A Meditation on Life and Death
By Erica Brown
SIMON & SCHUSTER
With sensitivity, humor, and unflinching honesty, writer and educator Erica Brown explores how fear and denial of death can diminish quality of life for the dying and those they leave behind. In Happier Endings, Brown poses a probing question: If we know death is certain, then why do so many of us live as though dying is for other people?
Brown writes from a place of empathy and inquiry, and her philosophical musings on the transformative power of forgiveness, the importance of last words, and the significance of “ethical wills” are anchored in poignant anecdotes and interviews with mourners. Through these highly intimate accounts, readers learn what it means to have a better death.

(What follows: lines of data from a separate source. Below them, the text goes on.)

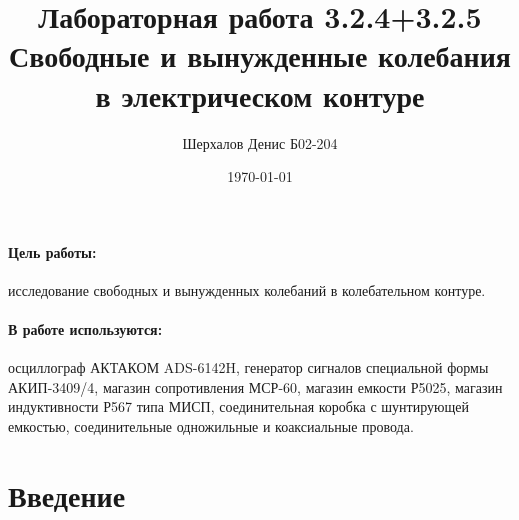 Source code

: \documentclass[a4paper,12pt]{article}
\author{Шерхалов Денис Б02-204}
\title{Лабораторная работа 3.2.4+3.2.5 \\
	\textbf{Свободные и вынужденные колебания в электрическом контуре}}
\date{\today}
\theoremstyle{definition}
\begin{document}
	
{\Large \maketitle}

\paragraph*{Цель работы:} исследование свободных и вынужденных колебаний в
колебательном контуре.
\paragraph*{В работе используются:} осциллограф АКТАКОМ ADS-6142H, генератор сигналов специальной формы АКИП-3409/4, магазин сопротивления МСР-60, магазин емкости Р5025, магазин индуктивности Р567 типа
МИСП, соединительная коробка с шунтирующей емкостью, соединительные одножильные и коаксиальные провода.

\section{Введение}
\end{document}
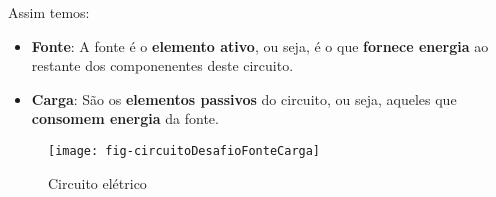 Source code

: \begin{minipage}{\linewidth}
  \centering
  \begin{minipage}{0.45\linewidth}
    Assim temos:
    \begin{itemize}
      \item \textbf{Fonte}: A fonte é o \textbf{elemento ativo}, ou seja, é o que \textbf{fornece energia} ao restante dos componenentes deste circuito.
      \item \textbf{Carga}: São os \textbf{elementos passivos} do circuito, ou seja, aqueles que \textbf{consomem energia} da fonte.
    \end{itemize}
  \end{minipage}
  \hspace{0.05\linewidth}
  \begin{minipage}{0.45\linewidth}
    \begin{figure}[H]
      \centering
      \caption{Circuito elétrico}
      \label{fig:CircuitoDesafioFonteCarga}
      \texttt{[image: fig-circuitoDesafioFonteCarga]}
%
    \end{figure}
  \end{minipage}
\end{minipage}
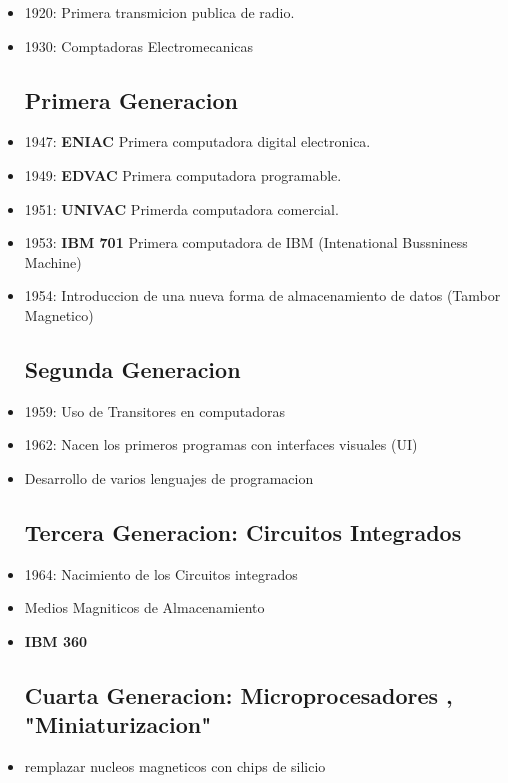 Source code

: \documentclass[11pt]{article}
\begin{document}
\begin{multicols}{2}
\begin{itemize}
  \begin{itemize}
      
    \item 1920:  Primera transmicion publica de radio.
      
    \item 1930:  Comptadoras Electromecanicas
      
    \subsection{Primera Generacion}
    \item 1947: \textbf{ENIAC} Primera computadora digital electronica.
    \item 1949: \textbf{EDVAC} Primera computadora programable.
    \item 1951: \textbf{UNIVAC} Primerda computadora comercial. 
    \item 1953: \textbf{IBM 701} Primera computadora de IBM  (Intenational Bussniness Machine)
    \item 1954: Introduccion de una nueva forma de almacenamiento de datos (Tambor Magnetico)
    \subsection{Segunda Generacion}
    \item 1959: Uso de Transitores en computadoras 
    \item 1962: Nacen los primeros programas con interfaces visuales (UI)  
    \item Desarrollo de varios lenguajes de programacion 
    \subsection{Tercera Generacion: Circuitos Integrados}
    
    \item 1964: Nacimiento de los Circuitos integrados

    \item Medios Magniticos de Almacenamiento 
    \item \textbf{IBM 360}
    
    \subsection{Cuarta Generacion: Microprocesadores , "Miniaturizacion"}
    
    \item remplazar nucleos magneticos con chips de silicio
    

\end{itemize}
\end{itemize}
\end{multicols}
\end{document}
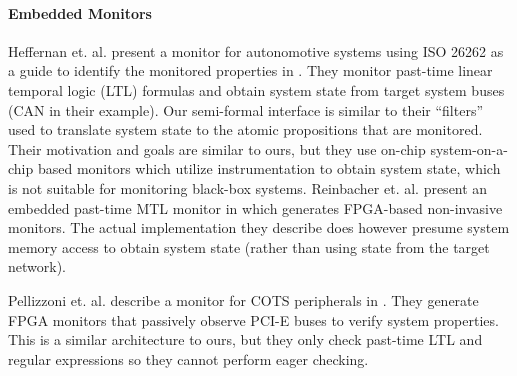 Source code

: \paragraph{Embedded Monitors}
Heffernan et. al. present a monitor for autonomotive systems using ISO 26262 as a guide to identify the monitored properties in \cite{Heffernan2014}. They monitor past-time linear temporal logic (LTL) formulas and obtain system state from target system buses (CAN in their example). Our semi-formal interface is similar to their ``filters'' used to translate system state to the atomic propositions that are monitored. Their motivation and goals are similar to ours, but they use on-chip system-on-a-chip based monitors which utilize instrumentation to obtain system state, which is not suitable for monitoring black-box systems.
Reinbacher et. al. present an embedded past-time MTL monitor in \cite{Reinbacher2013} which generates FPGA-based non-invasive monitors. 
The actual implementation they describe does however presume system memory access to obtain system state (rather than using state from the target network).

Pellizzoni et. al. describe a monitor for COTS peripherals in \cite{Pellizzoni2008}. They generate FPGA monitors that passively observe PCI-E buses to verify system properties. This is a similar architecture to ours, but they only check past-time LTL and regular expressions so they cannot perform eager checking.
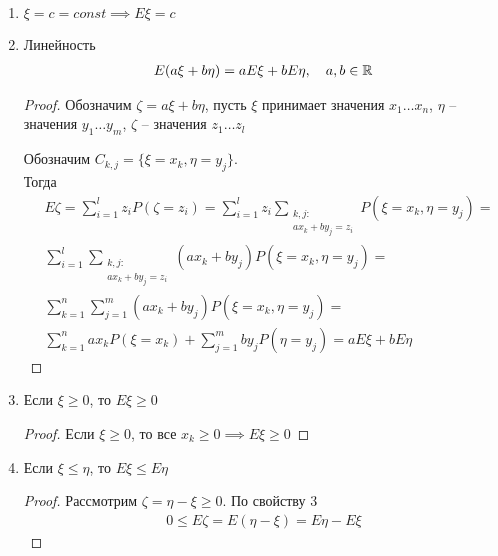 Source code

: \begin{enumerate}
  \item $\xi = c = const \implies E\xi = c$
  \item 
    Линейность
    \begin{align*}
      E(a\xi + b\eta) = a E \xi + b E \eta, \quad a, b \in \mathbb{R}
    \end{align*}

    \begin{proof}
      Обозначим $\zeta = a\xi + b\eta$, пусть $\xi$ принимает значения $x_1 \ldots x_n$, 
      $\eta$ -- значения $y_1 \ldots y_m$, $\zeta$ -- значения $z_1 \ldots z_l$

      Обозначим $C_{k, j} = \{ \xi = x_k, \eta = y_j \}$.\\
      Тогда 
      \begin{align*}
        &E\zeta = \sum_{i = 1}^l z_i P(\zeta = z_i) = \sum_{i = 1}^l z_i 
        \sum_{\substack{k,j:\\ a x_k + b y_j = z_i}} P(\xi = x_k, \eta = y_j) =\\
        &\sum_{i = 1}^l \sum_{\substack{k,j:\\ a x_k + b y_j = z_i}} (a x_k + b y_j) 
        P(\xi = x_k, \eta = y_j) =\\
        &\sum_{k = 1}^n \sum_{j = 1}^m (a x_k + b y_j) P(\xi = x_k, \eta = y_j) =\\
        &\sum_{k = 1}^n a x_k P(\xi = x_k) + \sum_{j = 1}^m b y_j P(\eta = y_j) = a E \xi + b E \eta
      \end{align*}

    \end{proof}

  \item Если $\xi \geq 0$, то $E \xi \geq 0$
    \begin{proof}
      Если $\xi \geq 0$, то все $x_k \geq 0 \implies E \xi \geq 0$
    \end{proof}

  \item Если $\xi \leq \eta$, то $E \xi \leq E \eta$
    \begin{proof}
      Рассмотрим $\zeta = \eta - \xi \geq 0$. По свойству 3\\
        \begin{align*}
          0 \leq E \zeta = E (\eta - \xi) = E \eta - E \xi
        \end{align*}
    \end{proof}
\end{enumerate}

Brown strings together pearls of wisdom from ancient rabbis, healers, and the Dalai Lama, but the parts that really bring our mortality into sharp relief are those when she’s down in the trenches of death and grief, performing tahara, the ritual preparation of a woman’s body for a Jewish funeral, or reflecting on her own devastation after a cousin’s sudden death. There’s also a compelling meditation on the “Ecclesiastes/Epicurus debate”: is life better spent indulging in pleasures or pursuing wisdom?
Brown captures the isolating netherworld of loss and grief, but Happier Endings is anything but maudlin. It is at times emotionally eviscerating but ultimately inspiring, as it expounds upon a simple truth: no one knows what tomorrow will bring.